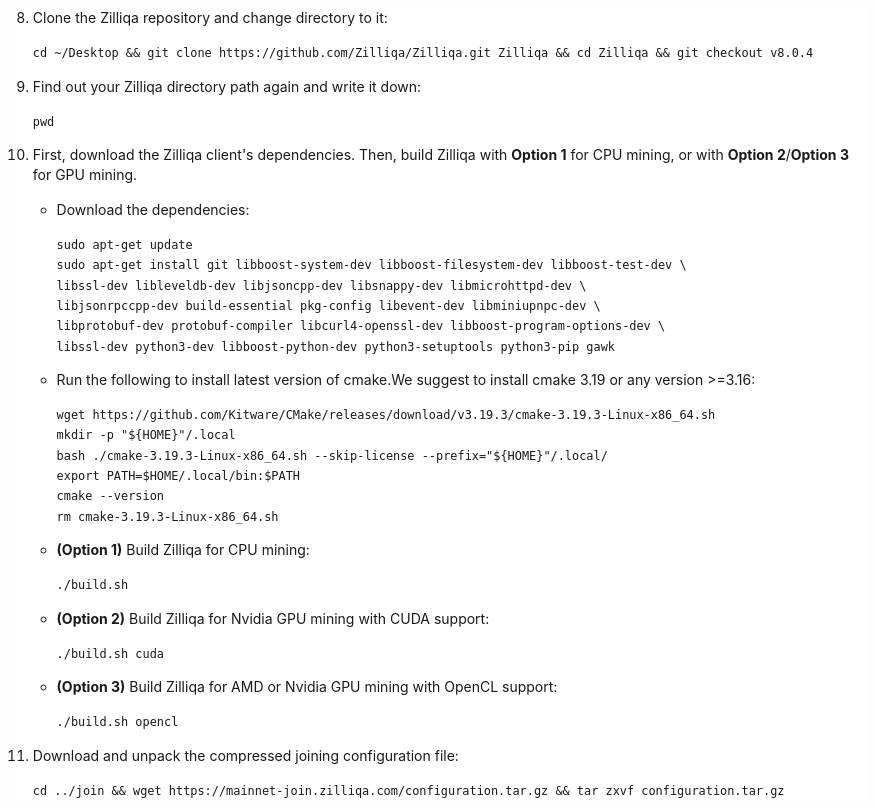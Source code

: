 8. Clone the Zilliqa repository and change directory to it:

   ```
   cd ~/Desktop && git clone https://github.com/Zilliqa/Zilliqa.git Zilliqa && cd Zilliqa && git checkout v8.0.4
   ```

9. Find out your Zilliqa directory path again and write it down:

   ```
   pwd
   ```

10. First, download the Zilliqa client's dependencies. Then, build Zilliqa with **Option 1** for CPU mining, or with **Option 2**/**Option 3** for GPU mining.

    - Download the dependencies:

      ```shell
      sudo apt-get update
      sudo apt-get install git libboost-system-dev libboost-filesystem-dev libboost-test-dev \
      libssl-dev libleveldb-dev libjsoncpp-dev libsnappy-dev libmicrohttpd-dev \
      libjsonrpccpp-dev build-essential pkg-config libevent-dev libminiupnpc-dev \
      libprotobuf-dev protobuf-compiler libcurl4-openssl-dev libboost-program-options-dev \
      libssl-dev python3-dev libboost-python-dev python3-setuptools python3-pip gawk
      ```

    - Run the following to install latest version of cmake.We suggest to install cmake 3.19 or any version >=3.16:
      ```shell
      wget https://github.com/Kitware/CMake/releases/download/v3.19.3/cmake-3.19.3-Linux-x86_64.sh
      mkdir -p "${HOME}"/.local
      bash ./cmake-3.19.3-Linux-x86_64.sh --skip-license --prefix="${HOME}"/.local/
      export PATH=$HOME/.local/bin:$PATH
      cmake --version
      rm cmake-3.19.3-Linux-x86_64.sh
      ```
    - **(Option 1)** Build Zilliqa for CPU mining:

      ```shell
      ./build.sh
      ```

    - **(Option 2)** Build Zilliqa for Nvidia GPU mining with CUDA support:

      ```shell
      ./build.sh cuda
      ```

    - **(Option 3)** Build Zilliqa for AMD or Nvidia GPU mining with OpenCL support:

      ```shell
      ./build.sh opencl
      ```

11. Download and unpack the compressed joining configuration file:

    ```shell
    cd ../join && wget https://mainnet-join.zilliqa.com/configuration.tar.gz && tar zxvf configuration.tar.gz
    ```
........
=== Your goal ===
Up to and including the final line of the data above, please copy every line exactly, starting from the one that contains "8. Clone the".

=== Answer box ===
: 8. Clone the Zilliqa repository and change directory to it:

   ```
   cd ~/Desktop && git clone https://github.com/Zilliqa/Zilliqa.git Zilliqa && cd Zilliqa && git checkout v8.0.4
   ```

9. Find out your Zilliqa directory path again and write it down:

   ```
   pwd
   ```

10. First, download the Zilliqa client's dependencies. Then, build Zilliqa with **Option 1** for CPU mining, or with **Option 2**/**Option 3** for GPU mining.

    - Download the dependencies:

      ```shell
      sudo apt-get update
      sudo apt-get install git libboost-system-dev libboost-filesystem-dev libboost-test-dev \
      libssl-dev libleveldb-dev libjsoncpp-dev libsnappy-dev libmicrohttpd-dev \
      libjsonrpccpp-dev build-essential pkg-config libevent-dev libminiupnpc-dev \
      libprotobuf-dev protobuf-compiler libcurl4-openssl-dev libboost-program-options-dev \
      libssl-dev python3-dev libboost-python-dev python3-setuptools python3-pip gawk
      ```

    - Run the following to install latest version of cmake.We suggest to install cmake 3.19 or any version >=3.16:
      ```shell
      wget https://github.com/Kitware/CMake/releases/download/v3.19.3/cmake-3.19.3-Linux-x86_64.sh
      mkdir -p "${HOME}"/.local
      bash ./cmake-3.19.3-Linux-x86_64.sh --skip-license --prefix="${HOME}"/.local/
      export PATH=$HOME/.local/bin:$PATH
      cmake --version
      rm cmake-3.19.3-Linux-x86_64.sh
      ```
    - **(Option 1)** Build Zilliqa for CPU mining:

      ```shell
      ./build.sh
      ```

    - **(Option 2)** Build Zilliqa for Nvidia GPU mining with CUDA support:

      ```shell
      ./build.sh cuda
      ```

    - **(Option 3)** Build Zilliqa for AMD or Nvidia GPU mining with OpenCL support:

      ```shell
      ./build.sh opencl
      ```

11. Download and unpack the compressed joining configuration file:

    ```shell
    cd ../join && wget https://mainnet-join.zilliqa.com/configuration.tar.gz && tar zxvf configuration.tar.gz
    ```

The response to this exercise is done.